• Work item
Scan the records for the string "barrier", then copy each line that has it.

• Extracted data entries
- Opening Delimiter -
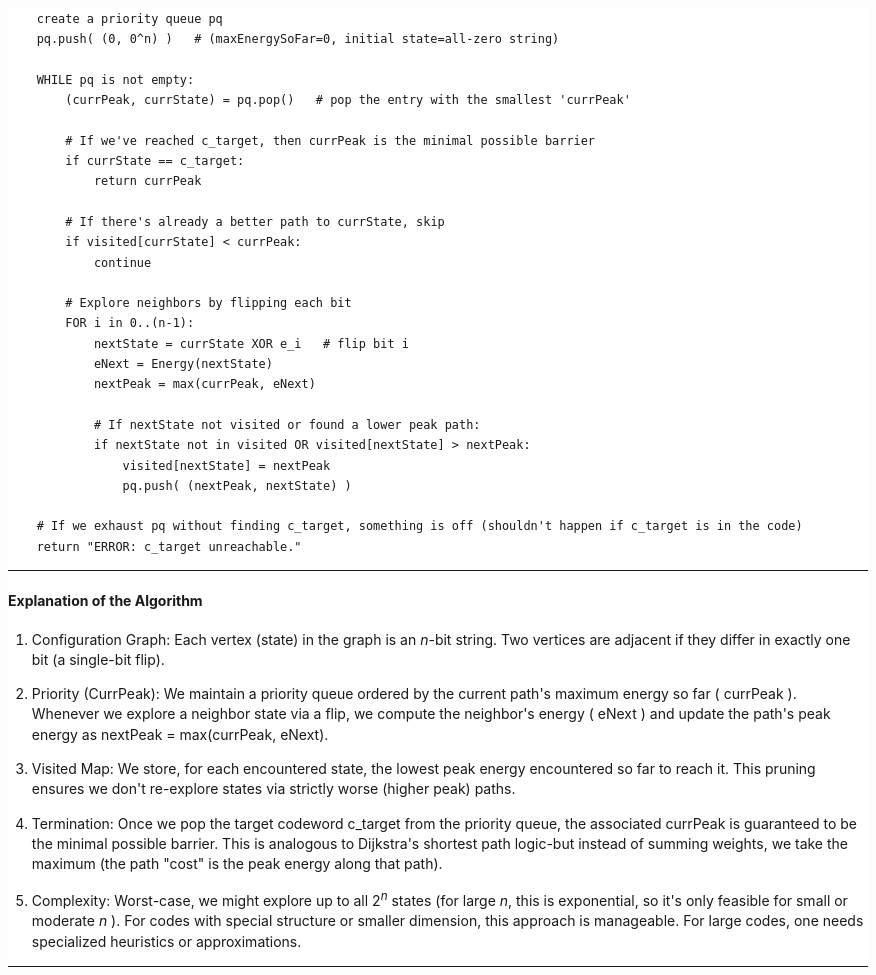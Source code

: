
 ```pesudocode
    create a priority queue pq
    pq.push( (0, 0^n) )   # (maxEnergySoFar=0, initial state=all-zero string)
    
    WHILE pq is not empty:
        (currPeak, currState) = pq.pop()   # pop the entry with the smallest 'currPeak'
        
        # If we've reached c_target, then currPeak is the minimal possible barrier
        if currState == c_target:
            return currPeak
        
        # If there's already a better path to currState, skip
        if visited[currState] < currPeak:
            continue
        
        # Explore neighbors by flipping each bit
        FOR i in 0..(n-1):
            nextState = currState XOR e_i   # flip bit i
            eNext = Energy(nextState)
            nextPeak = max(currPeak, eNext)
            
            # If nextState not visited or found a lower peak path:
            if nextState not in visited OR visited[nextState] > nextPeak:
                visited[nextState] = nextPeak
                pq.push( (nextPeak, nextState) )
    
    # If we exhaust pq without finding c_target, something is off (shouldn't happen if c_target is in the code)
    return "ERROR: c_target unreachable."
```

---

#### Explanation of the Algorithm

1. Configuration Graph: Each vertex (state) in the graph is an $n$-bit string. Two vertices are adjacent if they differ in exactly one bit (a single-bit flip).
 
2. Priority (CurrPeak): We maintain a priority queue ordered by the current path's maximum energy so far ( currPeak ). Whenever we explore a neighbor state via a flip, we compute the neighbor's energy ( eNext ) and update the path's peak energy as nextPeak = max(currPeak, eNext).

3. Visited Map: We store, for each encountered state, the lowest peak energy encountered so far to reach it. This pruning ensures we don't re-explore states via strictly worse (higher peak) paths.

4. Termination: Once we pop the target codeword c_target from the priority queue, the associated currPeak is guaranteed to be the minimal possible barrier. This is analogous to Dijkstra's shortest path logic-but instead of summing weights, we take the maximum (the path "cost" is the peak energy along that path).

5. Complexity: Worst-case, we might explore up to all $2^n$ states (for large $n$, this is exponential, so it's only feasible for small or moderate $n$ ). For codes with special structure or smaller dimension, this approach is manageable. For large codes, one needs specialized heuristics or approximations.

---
- Closing Delimiter -
• Task result
        # If we've reached c_target, then currPeak is the minimal possible barrier
4. Termination: Once we pop the target codeword c_target from the priority queue, the associated currPeak is guaranteed to be the minimal possible barrier. This is analogous to Dijkstra's shortest path logic-but instead of summing weights, we take the maximum (the path "cost" is the peak energy along that path).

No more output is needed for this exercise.